In a project to create a web extension for Safari, using scripting.registerContentScript() API to inject a bunch of scripts into web pages, I needed to manage a dynamic whitelist (i.e., web pages where the scripts should not be injected).
Fortunately, scripting.registerContentScripts() gives you the option of defining a list of web pages to be considered as a whitelist, using the excludeMatches parameter in the directive, to represent an array of pages where the script should not be injected.
Here just a sample of what I mean:
const matches = ['*://*/*'];
const excludeMatches = ['*://*.example.com/*'];
const directive = {
id: 'injected-jstest',
js: ['injectedscript.js'],
matches: matches,
excludeMatches: excludeMatches,
persistAcrossSessions: false,
runAt: 'document_start'
};
await browser.scripting.registerContentScripts([directive])

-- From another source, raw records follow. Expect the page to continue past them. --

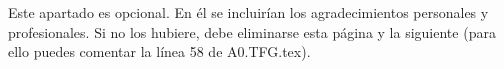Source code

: 
\pagestyle{fancy}



Este apartado es opcional. En él se incluirían los agradecimientos personales y profesionales. Si no los hubiere, debe eliminarse esta página y la siguiente (para ello puedes comentar la línea 58 de A0.TFG.tex).

\chapterend


\blankpage

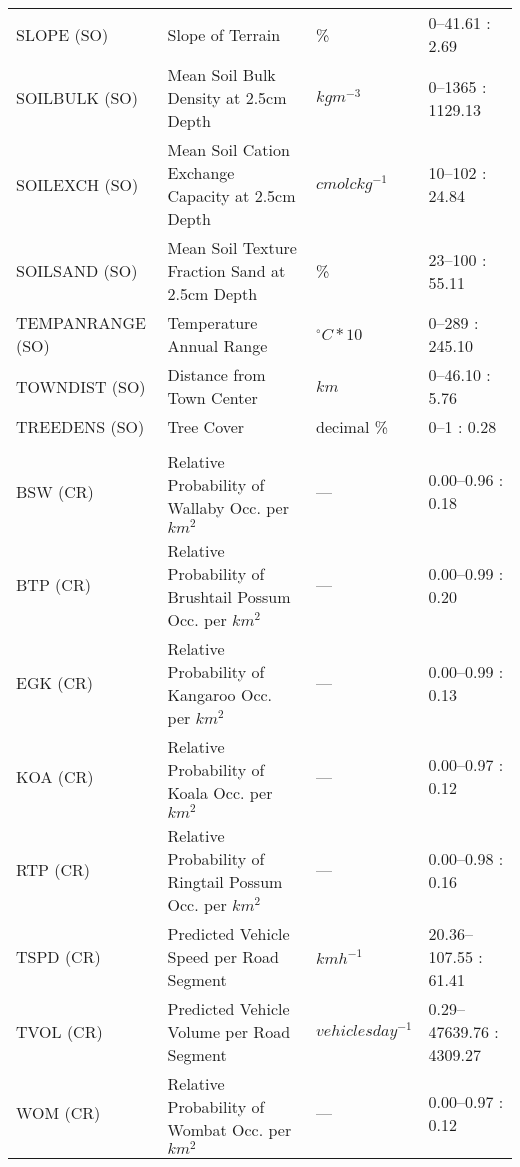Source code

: \begin{table}[!t]
\begin{tabularx}{0.9\textwidth}{lYll}
SLOPE (SO)      &Slope of Terrain                                         &\%             &0--41.61 : 2.69\\
SOILBULK (SO)   &Mean Soil Bulk Density at 2.5cm Depth                    &$kg m^{-3}$    &0--1365 : 1129.13\\
SOILEXCH (SO)   &Mean Soil Cation Exchange Capacity at 2.5cm Depth        &$cmolc kg^{-1}$     &10--102 : 24.84\\
SOILSAND (SO)   &Mean Soil Texture Fraction Sand at 2.5cm Depth           &\%             &23--100 : 55.11\\
TEMPANRANGE (SO)&Temperature Annual Range                                 &$^{\circ}C*10$ &0--289 : 245.10\\
TOWNDIST (SO)   &Distance from Town Center                                &$km$           &0--46.10 : 5.76\\
TREEDENS (SO)   &Tree Cover                                               &decimal \%     &0--1 : 0.28\\
&&&\\
BSW (CR)        &Relative Probability of Wallaby Occ. per $km^2$          &---            &0.00--0.96 : 0.18\\
BTP (CR)        &Relative Probability of Brushtail Possum Occ. per $km^2$ &---            &0.00--0.99 : 0.20\\
EGK (CR)        &Relative Probability of Kangaroo Occ. per $km^2$         &---            &0.00--0.99 : 0.13\\
KOA (CR)        &Relative Probability of Koala Occ. per $km^2$            &---            &0.00--0.97 : 0.12\\
RTP (CR)        &Relative Probability of Ringtail Possum Occ. per $km^2$  &---            &0.00--0.98 : 0.16\\
TSPD (CR)       &Predicted Vehicle Speed per Road Segment                 &$km h^{-1}$    &20.36--107.55 : 61.41\\
TVOL (CR)       &Predicted Vehicle Volume per Road Segment                &$vehicles day^{-1}$ &0.29--47639.76 : 4309.27\\
WOM (CR)        &Relative Probability of Wombat Occ. per $km^2$           &---            &0.00--0.97 : 0.12\\
\bottomrule
\end{tabularx}
\label{6sp_variables}
\end{table}

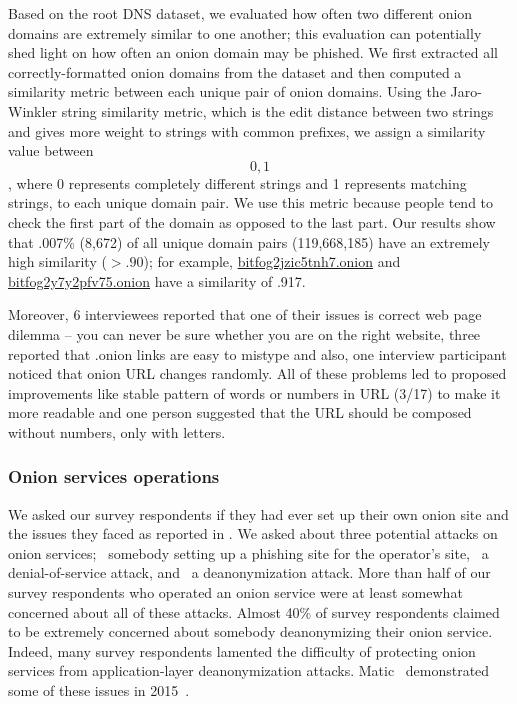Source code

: Based on the root DNS dataset, we evaluated how often two 
different onion domains are extremely similar to one another; this evaluation can potentially shed 
light on how often an onion domain may be phished.  We first extracted all correctly-formatted 
onion domains from the dataset and then computed a similarity metric between each unique pair of onion 
domains.  Using the Jaro-Winkler string similarity metric, which is the edit distance between two strings and gives more weight 
to strings with common prefixes, we assign a similarity value between \[0,1\], where 0 represents completely different strings 
and 1 represents matching strings, to each unique domain pair. We use this metric because people tend to check the first part of the domain as opposed to the last part. 
Our results show that .007\% (8,672) of all unique domain pairs (119,668,185) have an extremely high similarity ($> .90$); for example, 
\url{bitfog2jzic5tnh7.onion} and \url{bitfog2y7y2pfv75.onion} have a similarity of .917.

Moreover, 6 interviewees reported that one of their issues is correct web page dilemma – you can never be sure whether you are on the right website, three reported that .onion links are easy to mistype and also, one interview participant noticed that onion URL changes randomly. All of these problems led to proposed improvements like stable pattern of words or numbers in URL (3/17) to make it more readable and one person suggested that the URL should be composed without numbers, only with letters.

\subsubsection{Onion services operations}
We asked our survey respondents if they had ever set up their own onion site and the issues they faced as reported in .  We asked about three potential attacks on onion services; \first~somebody setting up a
phishing site for the operator's site, \second~a denial-of-service attack, and
\third~a deanonymization attack.  More than half of our survey respondents who operated an onion service were at least
somewhat concerned about all of these attacks.  Almost 40\% of survey respondents claimed to be
extremely concerned about somebody deanonymizing their onion service.  Indeed,
many survey respondents lamented the difficulty of protecting onion services from
application-layer deanonymization attacks.  Matic \ea\ demonstrated some of
these issues in 2015~\cite{Matic2015a}.

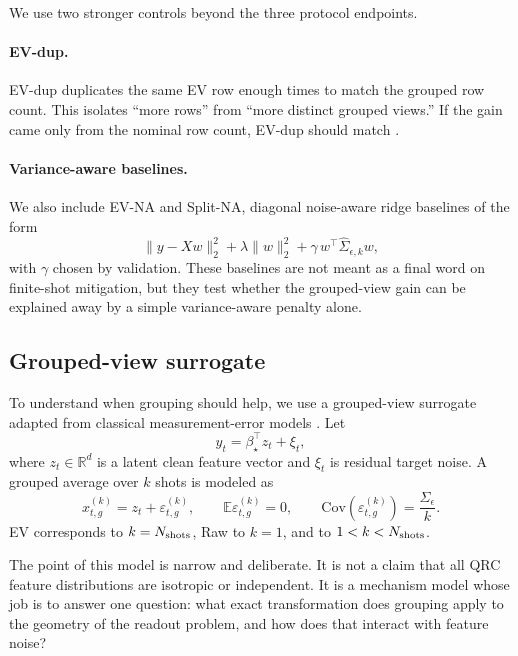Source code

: We use two stronger controls beyond the three protocol endpoints.

\paragraph*{EV-dup.}
EV-dup duplicates the same EV row enough times to match the grouped row count. This isolates ``more rows'' from ``more distinct grouped views.'' If the gain came only from the nominal row count, EV-dup should match \Split{}.

\paragraph*{Variance-aware baselines.}
We also include EV-NA and Split-NA, diagonal noise-aware ridge baselines of the form
\begin{equation}
\|y-Xw\|_2^2 + \lambda \|w\|_2^2 + \gamma\, w^\top \widehat{\Sigma}_{\epsilon,k} w,
\label{eq:noiseaware}
\end{equation}
with $\gamma$ chosen by validation. These baselines are not meant as a final word on finite-shot mitigation, but they test whether the grouped-view gain can be explained away by a simple variance-aware penalty alone.

\subsection{Grouped-view surrogate}

To understand when grouping should help, we use a grouped-view surrogate adapted from classical measurement-error models \cite{fuller1987measurement,carroll2006measurement}. Let
\begin{equation}
y_t = \beta_\star^\top z_t + \xi_t,
\label{eq:latent}
\end{equation}
where $z_t\in\mathbb{R}^d$ is a latent clean feature vector and $\xi_t$ is residual target noise. A grouped average over $k$ shots is modeled as
\begin{equation}
x_{t,g}^{(k)} = z_t + \varepsilon_{t,g}^{(k)}, \qquad
\mathbb{E}\varepsilon_{t,g}^{(k)}=0, \qquad
\mathrm{Cov}(\varepsilon_{t,g}^{(k)})=\frac{\Sigma_\epsilon}{k}.
\label{eq:groupedview}
\end{equation}
EV corresponds to $k=\Nshots$, Raw to $k=1$, and \Split{} to $1<k<\Nshots$.

The point of this model is narrow and deliberate. It is not a claim that all QRC feature distributions are isotropic or independent. It is a mechanism model whose job is to answer one question: what exact transformation does grouping apply to the geometry of the readout problem, and how does that interact with feature noise?

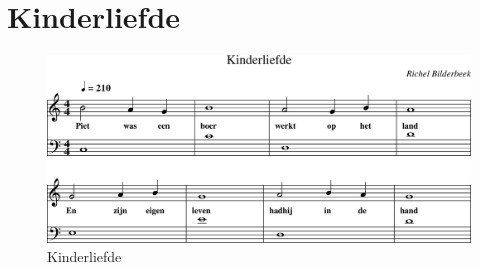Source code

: \section{Kinderliefde}



\begin{figure}[!htbp]
  \includegraphics[width=\textwidth,height=\textheight,keepaspectratio]{../songs/07_kinderliefde.png}
  \caption{Kinderliefde}
  \label{fig:07_kinderliefde}
\end{figure}
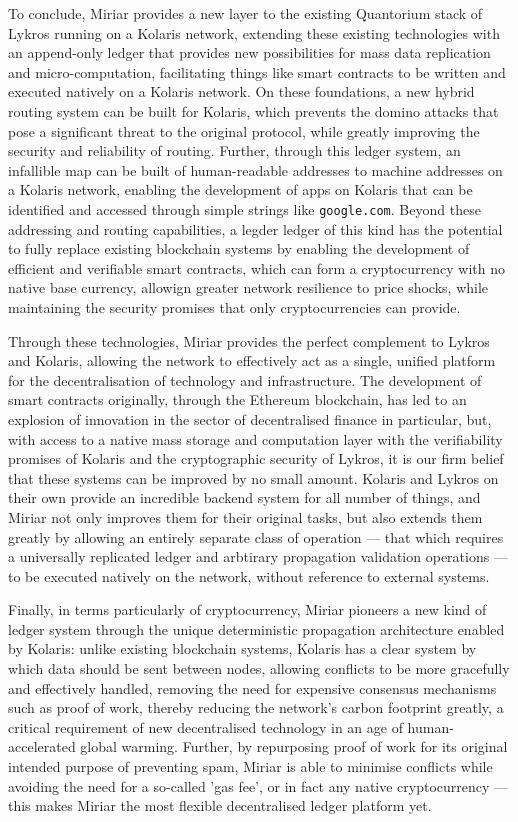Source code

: \documentclass{extreport}
\begin{document}
To conclude, Miriar provides a new layer to the existing Quantorium stack of Lykros running on a Kolaris network, extending these existing technologies with an append-only ledger that provides new possibilities for mass data replication and micro-computation, facilitating things like smart contracts to be written and executed natively on a Kolaris network. On these foundations, a new hybrid routing system can be built for Kolaris, which prevents the domino attacks that pose a significant threat to the original protocol, while greatly improving the security and reliability of routing. Further, through this ledger system, an infallible map can be built of human-readable addresses to machine addresses on a Kolaris network, enabling the development of apps on Kolaris that can be identified and accessed through simple strings like \texttt{google.com}. Beyond these addressing and routing capabilities, a legder ledger of this kind has the potential to fully replace existing blockchain systems by enabling the development of efficient and verifiable smart contracts, which can form a cryptocurrency with no native base currency, allowign greater network resilience to price shocks, while maintaining the security promises that only cryptocurrencies can provide.

Through these technologies, Miriar provides the perfect complement to Lykros and Kolaris, allowing the network to effectively act as a single, unified platform for the decentralisation of technology and infrastructure. The development of smart contracts originally, through the Ethereum blockchain, has led to an explosion of innovation in the sector of decentralised finance in particular, but, with access to a native mass storage and computation layer with the verifiability promises of Kolaris and the cryptographic security of Lykros, it is our firm belief that these systems can be improved by no small amount. Kolaris and Lykros on their own provide an incredible backend system for all number of things, and Miriar not only improves them for their original tasks, but also extends them greatly by allowing an entirely separate class of operation --- that which requires a universally replicated ledger and arbtirary propagation validation operations --- to be executed natively on the network, without reference to external systems.

Finally, in terms particularly of cryptocurrency, Miriar pioneers a new kind of ledger system through the unique deterministic propagation architecture enabled by Kolaris: unlike existing blockchain systems, Kolaris has a clear system by which data should be sent between nodes, allowing conflicts to be more gracefully and effectively handled, removing the need for expensive consensus mechanisms such as proof of work, thereby reducing the network's carbon footprint greatly, a critical requirement of new decentralised technology in an age of human-accelerated global warming. Further, by repurposing proof of work for its original intended purpose of preventing spam, Miriar is able to minimise conflicts while avoiding the need for a so-called 'gas fee', or in fact any native cryptocurrency --- this makes Miriar the most flexible decentralised ledger platform yet.
\end{document}
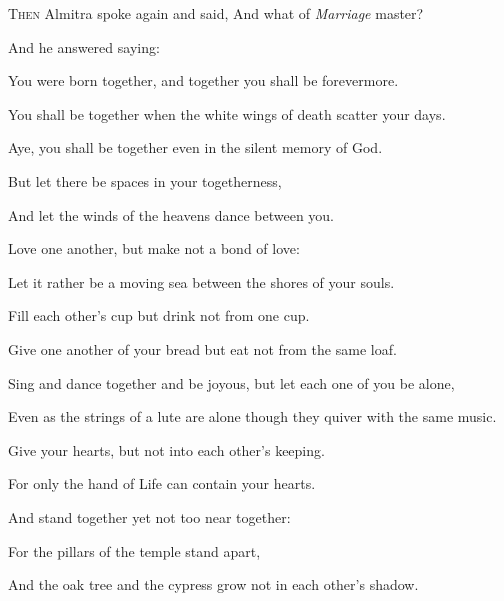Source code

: \lettrine{T}{hen} Almitra spoke again and said,
And what of \textit{Marriage} master?\par

\medskip
And he answered saying:
\medskip

You were born together, and together you
shall be forevermore.

You shall be together when the white
wings of death scatter your days.

Aye, you shall be together even in the
silent memory of God.

But let there be spaces in your
togetherness,

And let the winds of the heavens dance
between you.


Love one another, but make not a bond of
love:

Let it rather be a moving sea between
the shores of your souls.

Fill each other’s cup but drink not from
one cup.

Give one another of your bread but eat
not from the same loaf. 

Sing and dance together and be joyous, but let
each one of you be alone,

Even as the strings of a lute are alone
though they quiver with the same music.


Give your hearts, but not into each
other’s keeping.

For only the hand of Life can contain
your hearts.

And stand together yet not too near
together:

For the pillars of the temple stand
apart,

And the oak tree and the cypress grow
not in each other’s shadow.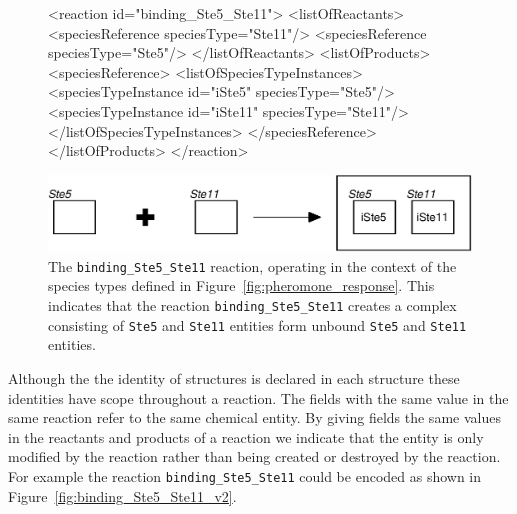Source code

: \documentclass{cekarticle}
\begin{document}
\begin{figure}[h]
\begin{example}
<reaction id="binding_Ste5_Ste11">
    <listOfReactants>
        <speciesReference speciesType="Ste11"/>
        <speciesReference speciesType="Ste5"/>
    </listOfReactants>
    <listOfProducts>
        <speciesReference>
            <listOfSpeciesTypeInstances>
                <speciesTypeInstance id="iSte5" speciesType="Ste5"/>
                <speciesTypeInstance id="iSte11" speciesType="Ste11"/>
            </listOfSpeciesTypeInstances>
        </speciesReference>
    </listOfProducts>
</reaction>
\end{example}
  \vspace*{8pt}
  \centering
  \includegraphics[scale = 0.7]{binding_Ste5_Ste11.eps}
  \caption{The \texttt{binding\_Ste5\_Ste11} reaction, operating in the context of the species types
  defined in Figure~\ref{fig:pheromone_response}.  This indicates that the reaction
  \texttt{binding_Ste5_Ste11} creates a complex consisting of \texttt{Ste5} and \texttt{Ste11} entities
  form unbound \texttt{Ste5} and \texttt{Ste11} entities.}
  \label{fig:binding_Ste5_Ste11}
\end{figure}

Although the the identity of  structures is declared in each
 structure these identities have scope throughout a reaction.
The   fields with the same value in the same reaction refer
to the same chemical entity.  By giving   fields the same values
in the reactants and products of a reaction we indicate that the entity is only modified by the reaction
rather than being created or destroyed by the reaction.  For example the reaction
\texttt{binding\_Ste5\_Ste11} could be encoded as shown in Figure~\ref{fig:binding_Ste5_Ste11_v2}.
\end{document}
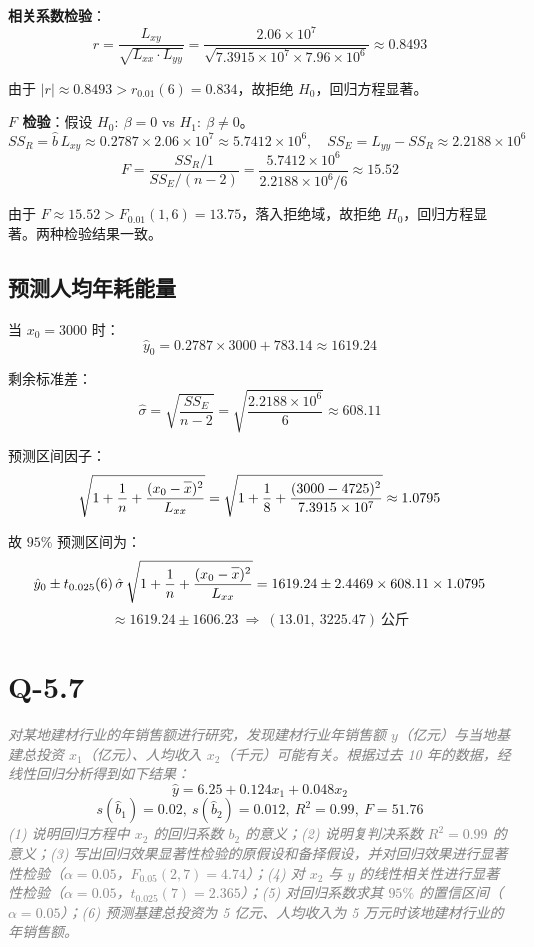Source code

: \documentclass{article}
\newcommand{\barline}[1]{\overline{#1\rule{0pt}{1.5ex}}}
\begin{document}
\textbf{相关系数检验}：
\[ r=\dfrac{L_{xy}}{\sqrt{L_{xx}\cdot L_{yy}}}=\dfrac{2.06\times 10^7}{\sqrt{7.3915\times 10^7\times 7.96\times 10^6}}\approx 0.8493 \]

由于 $|r|\approx 0.8493>r_{0.01}(6)=0.834$，故拒绝 $H_0$，回归方程显著。

\textbf{$F$ 检验}：假设 $H_0:\ \beta=0$ vs $H_1:\ \beta\neq 0$。
\[ SS_R=\hat{b}\,L_{xy}\approx 0.2787\times 2.06\times 10^7\approx 5.7412\times 10^6,\quad SS_E=L_{yy}-SS_R\approx 2.2188\times 10^6 \]
\[ F=\dfrac{SS_R/1}{SS_E/(n-2)}=\dfrac{5.7412\times 10^6}{2.2188\times 10^6/6}\approx 15.52 \]

由于 $F\approx 15.52>F_{0.01}(1,6)=13.75$，落入拒绝域，故拒绝 $H_0$，回归方程显著。两种检验结果一致。

\subsection{预测人均年耗能量}

当 $x_0=3000$ 时：
\[ \hat{y}_0=0.2787\times 3000+783.14\approx 1619.24 \]

剩余标准差：
\[ \hat{\sigma}=\sqrt{\dfrac{SS_E}{n-2}}=\sqrt{\dfrac{2.2188\times 10^6}{6}}\approx 608.11 \]

预测区间因子：
\[ \sqrt{1+\dfrac{1}{n}+\dfrac{(x_0-\barline{x})^2}{L_{xx}}}=\sqrt{1+\dfrac{1}{8}+\dfrac{(3000-4725)^2}{7.3915\times 10^7}}\approx 1.0795 \]

故 $95\%$ 预测区间为：
\[ \hat{y}_0\pm t_{0.025}(6)\,\hat{\sigma}\,\sqrt{1+\dfrac{1}{n}+\dfrac{(x_0-\barline{x})^2}{L_{xx}}}=1619.24\pm 2.4469\times 608.11\times 1.0795 \]
\[ \approx 1619.24\pm 1606.23\ \Rightarrow\ (13.01,\ 3225.47)\ \text{公斤} \]



\section{Q-5.7}
\textit{\textcolor{gray}{对某地建材行业的年销售额进行研究，发现建材行业年销售额 $y$（亿元）与当地基建总投资 $x_1$（亿元）、人均收入 $x_2$（千元）可能有关。根据过去 10 年的数据，经线性回归分析得到如下结果：}
\[ \hat{y}=6.25+0.124x_1+0.048x_2 \]
\[ s(\hat{b}_1)=0.02,\ s(\hat{b}_2)=0.012,\ R^2=0.99,\ F=51.76 \]
\textcolor{gray}{(1) 说明回归方程中 $x_2$ 的回归系数 $b_2$ 的意义；(2) 说明复判决系数 $R^2=0.99$ 的意义；(3) 写出回归效果显著性检验的原假设和备择假设，并对回归效果进行显著性检验（$\alpha=0.05$，$F_{0.05}(2,7)=4.74$）；(4) 对 $x_2$ 与 $y$ 的线性相关性进行显著性检验（$\alpha=0.05$，$t_{0.025}(7)=2.365$）；(5) 对回归系数求其 $95\%$ 的置信区间（$\alpha=0.05$）；(6) 预测基建总投资为 5 亿元、人均收入为 5 万元时该地建材行业的年销售额。}
}
\end{document}
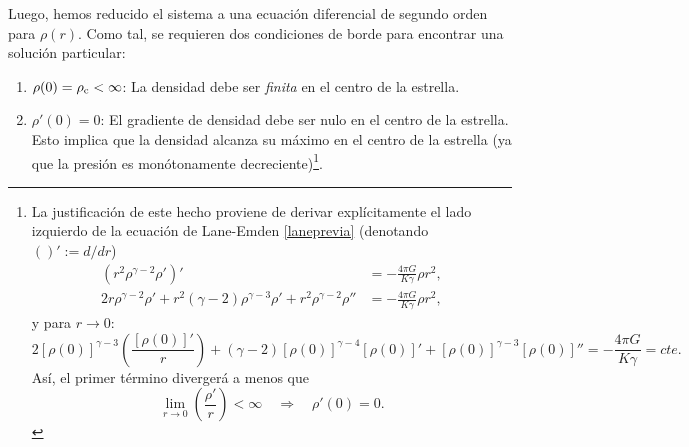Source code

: Luego, hemos reducido el sistema a una ecuación diferencial de segundo orden para $\rho(r)$. Como tal, se requieren dos condiciones de borde para encontrar una solución particular:
\begin{enumerate}
\item $\rho(0)=\rho_{\rm c}<\infty$: La densidad debe ser \textit{finita} en el centro de la estrella.
\item $\rho'(0)=0$: El gradiente de densidad debe ser nulo en el centro de la estrella. Esto implica que la densidad alcanza su máximo en el centro de la estrella (ya que la presión es monótonamente decreciente)\footnote{La justificación de este hecho proviene de derivar explícitamente el lado izquierdo de la ecuación de Lane-Emden \eqref{laneprevia} (denotando $()':=d/dr$)
\begin{align}
\left(r^2\rho^{\gamma-2}\rho'\right)'&=-\frac{4\pi G}{K \gamma}\rho r^2,\\
 2r\rho^{\gamma-2}\rho'+r^2(\gamma-2)\rho^{\gamma-3}\rho'+r^2\rho^{\gamma-2}\rho''&=-\frac{4\pi G}{K \gamma}\rho r^2,
\end{align}
y para $r\to 0$:
\begin{equation}
2\left[\rho(0)\right]^{\gamma-3}\left(\frac{\left[\rho(0)\right]'}{r}\right)+(\gamma-2)\left[\rho(0)\right]^{\gamma-4}\left[\rho(0)\right]'
+\left[\rho(0)\right]^{\gamma-3}\left[\rho(0)\right]''=-\frac{4\pi G}{K \gamma}=cte.
\end{equation}
Así, el primer término divergerá a menos que
\begin{equation}\label{divergencia2}
 \lim_{r\to 0}\left(\frac{\rho'}{r}\right)<\infty\quad\Rightarrow\quad\rho'(0)=0.
\end{equation}}.
\end{enumerate}


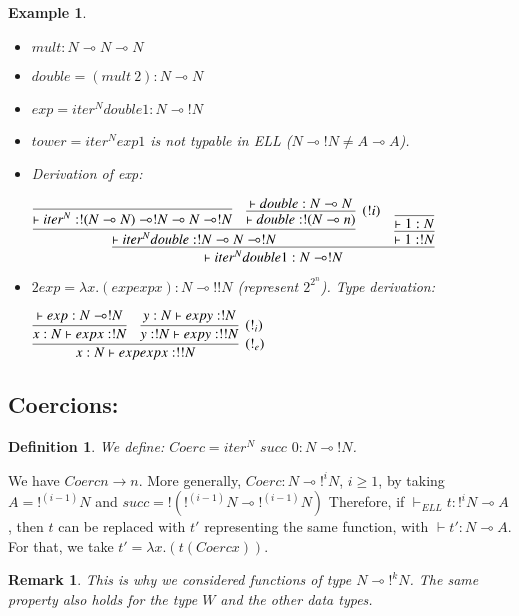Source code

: \documentclass[a4paper,10pt]{article}
\newcommand{\limpl}{\multimap}  %
\newtheorem{definition}{Definition}
\newtheorem{ex}{Example}
\newtheorem{rmk}{Remark}
\begin{document}
\begin{ex}
\begin{itemize}
\item $mult: N \limpl N \limpl N$
\item $double=(mult\ 2): N \limpl N$
\item $exp=iter^N double 1: N \limpl !N$
\item $tower=iter^N exp 1$ is not typable in ELL ($N\limpl !N \neq A\limpl A$).
\item Derivation of exp:
\begin{center}
$	\infer{\vdash iter^N double 1: N \limpl !N}{
		\infer{\vdash iter^N double: !N \limpl N \limpl !N}{
			\infer{\vdash iter^N: !(N\limpl N) \limpl !N \limpl N \limpl !N}{}
			&
			\infer[(!i)]{\vdash double:!(N\limpl n)}{\vdash double:N\limpl N}
		}
		&
		\infer{\vdash 1:!N}{\infer{\vdash 1:N}{}}
	}$
\end{center}

\item $2exp= \lambda x.(exp exp x): N \limpl !!N$ (represent $2^{2^{n}}$). Type derivation:
\begin{center}
$	\infer[(!_e)]{x:N \vdash exp exp x: !!N}{
		\infer{x:N \vdash exp x: !N}{\vdash exp:N \limpl !N}
		&
		\infer[(!_i)]{y:!N \vdash exp y:!!N}{y:N \vdash exp y:!N}
	}$
\end{center}
\end{itemize}

\end{ex}


\subsection{Coercions:}
\begin{definition}
We define: $Coerc = iter^N$ $succ$ $0: N \limpl !N$.
\end{definition}

 We have $Coerc n \rightarrow n$.
 More generally, $Coerc: N \limpl !^i N$, $i\geq 1$, by taking $A=!^{(i-1)} N$ and $succ=!(!^{(i-1)} N \limpl !^{(i-1)} N)$
 Therefore, if $\vdash_{ELL} t: !^{i} N \limpl A$, then $t$ can be replaced with $t'$ representing the same function, with $\vdash t':N \limpl A$. For that, we take $t' = \lambda x.(t (Coerc x))$.

\begin{rmk}
This is why we considered functions of type $N \limpl !^k N$. The same property also holds for the type $W$ and the other data types.
\end{rmk}
\end{document}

.catch(reason => { console.log("[SW] >>> inject script error:",reason); });
Of course, the whitelist (the excludeMatches array) is not static, but varies over time according to the needs of the moment.
Everything works perfectly in Chromium browsers (Chrome, Edge, ...) and Firefox, but fails miserably in Safari. In fact, Safari seems to completely ignore the excludeMatches parameter and injects the script even where it should not.
Has anyone had the same problem and solved it somehow?
NOTE : To test the correctness and capabilities of the API in each browser, I created a simple repository on Github with the extension code for Chromium, Firefox and Safari (XCode project).